Isu suku bunga kredit Indonesia tertinggi di dunia, atau di Kawasan Asean tidaklah salah. Tapi, unsur pembentukan suku bunga kredit di Indonesia ternyata lebih rumit dan lebih komplek. Lihat saja unsur pembentukan suku bunga; (1) cost of funds, (2) cost operasional (terdiri dari iuran OJK, iuran LPS, GWM fee, cash fee — biaya sewa kantor, dan gaji karyawan serta iuran lain-lain seperti iuran asosiasi – over head cost – termasuk kewajiban biaya literasi), (3) risk premium (risk of default), dan (4) margin bank.
Nah, bilang lending rate atau suku bunga kredit hendak diturunkan, unsurnya bukan semata-mata faktor cost of funds yang sudah turun. Apalagi, unsur cost of fund terdiri dari deposito, tabungan dan giro sejak 10 tahun terakhir ini bersaing ketat dengan yield dari Surat Utang Negara (SUN) yang lebih sering di atas suku bunga deposito.
Nah, jika pemerintah atau Bank Indonesia dan Menteri Keuangan RI ingin suku bunga kredit dalam kisaran ke angka 8-9% atau single digit dan bank tetap ingin memperoleh NIM sebesar 4-5%, maka cost of funds bank setidaknya 1-2% jika biaya operasional bank sebesar 3-4%. Apakah ini memungkinkan? Jawabnya mungkin, tapi dengan catatan.
Satu, kondisi inflasi harus rendah, untuk menjaga real interest rate tetap tebal. Jangan sampai inflasi masih “rawan”, tapi suku bunga ditarik serendah-rendahnya. Atau, sekalian saja menetapkan suku bunga dana (deposito) “Nol Persen”, atau minus seperti bank-bank di Eropa (anggota ECB) dan Jepang. Jika kebijakan suku bunga rendah atau negatif, maka suku bunga kredit juga bisa turun ke angka lebih rendah dari 6%. Tapi, ini bahaya dana bisa lari ke negara tetangga, Singapura yang memang banyak menyimpan uang orang kaya Indoensia. Sulit rasanya suku bunga deposito “Nol Persen” ini, tapi bukan tak mungkin.

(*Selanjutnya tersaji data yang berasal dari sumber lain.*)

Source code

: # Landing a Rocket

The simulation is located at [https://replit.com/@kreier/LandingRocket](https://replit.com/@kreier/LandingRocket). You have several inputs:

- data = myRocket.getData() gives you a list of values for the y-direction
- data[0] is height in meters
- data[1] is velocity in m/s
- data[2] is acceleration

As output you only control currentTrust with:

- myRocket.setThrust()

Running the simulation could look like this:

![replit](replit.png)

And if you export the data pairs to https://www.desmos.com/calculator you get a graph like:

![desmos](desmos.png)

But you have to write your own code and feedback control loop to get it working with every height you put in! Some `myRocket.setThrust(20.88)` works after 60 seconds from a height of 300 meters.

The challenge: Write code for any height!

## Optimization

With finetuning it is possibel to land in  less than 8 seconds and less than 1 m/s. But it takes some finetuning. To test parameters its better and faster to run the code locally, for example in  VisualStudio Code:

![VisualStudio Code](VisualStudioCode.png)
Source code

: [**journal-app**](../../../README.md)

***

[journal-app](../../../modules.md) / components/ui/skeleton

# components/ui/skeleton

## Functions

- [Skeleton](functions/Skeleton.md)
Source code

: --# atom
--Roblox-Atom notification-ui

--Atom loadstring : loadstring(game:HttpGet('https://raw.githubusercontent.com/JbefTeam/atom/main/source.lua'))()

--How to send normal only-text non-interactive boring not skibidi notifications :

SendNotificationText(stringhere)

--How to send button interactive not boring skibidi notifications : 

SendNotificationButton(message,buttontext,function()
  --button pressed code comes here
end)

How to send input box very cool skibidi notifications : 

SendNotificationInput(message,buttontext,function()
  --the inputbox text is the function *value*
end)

Dua, yield obligasi negara juga setidaknya rendah, agar bank-bank tidak mati kekeringan likuiditas, karena dananya terbang ke Surat Utang Negara – yang menjadi pesaing utama bank-bank. Ada baiknya, yield SUN, meski sudah turun, bisa jadi lebih rendah lagi.
“Teori Ingus” Suku Bunga Kredit
Sementara untuk menurunkan Net Interest Margin (NIM) – sepertinya sulit, karena sejak 10 tahun terkahir ini NIM bank juga cenderung turun. Kisaran angka 4-5% — relative sudah rendah, karena sebelumnya pada kisaran angka 5-6%. Besarnya NIM ini diperlukan karena kebutuhan pemupukan modal bank juga relative besar.
Kebutuhan pemenuhan modal untuk capital adequacy ratio (CAR) bank-bank, juga tidak kecil. Meski ketentuan CAR pada angka 8-12% (tergantung banknya), tapi bank-bank cenderung lebih karena faktor “hantu” risiko yang tetap besar.
Bank-bank sudah 7 tahun terakhir ini memelihara CAR 22-23%. Pendek kata, bank di Indonesia membutuhkan margin yang tinggi, dan karena margin relative tinggi itulah investor asing berminat membeli bank di Indonesia.
Lebih aneh lagi sekarang ini, meski bank-bank sudah menurunkan kredit, tapi perolehan NIM justru naik. Tidak kaget, karena besar kecilnya NIM tidak dipengaruhi oleh suku bunga kredit, tapi lebih banyak dipengaruhi oleh cost of fund, operasional cost dan margin bank.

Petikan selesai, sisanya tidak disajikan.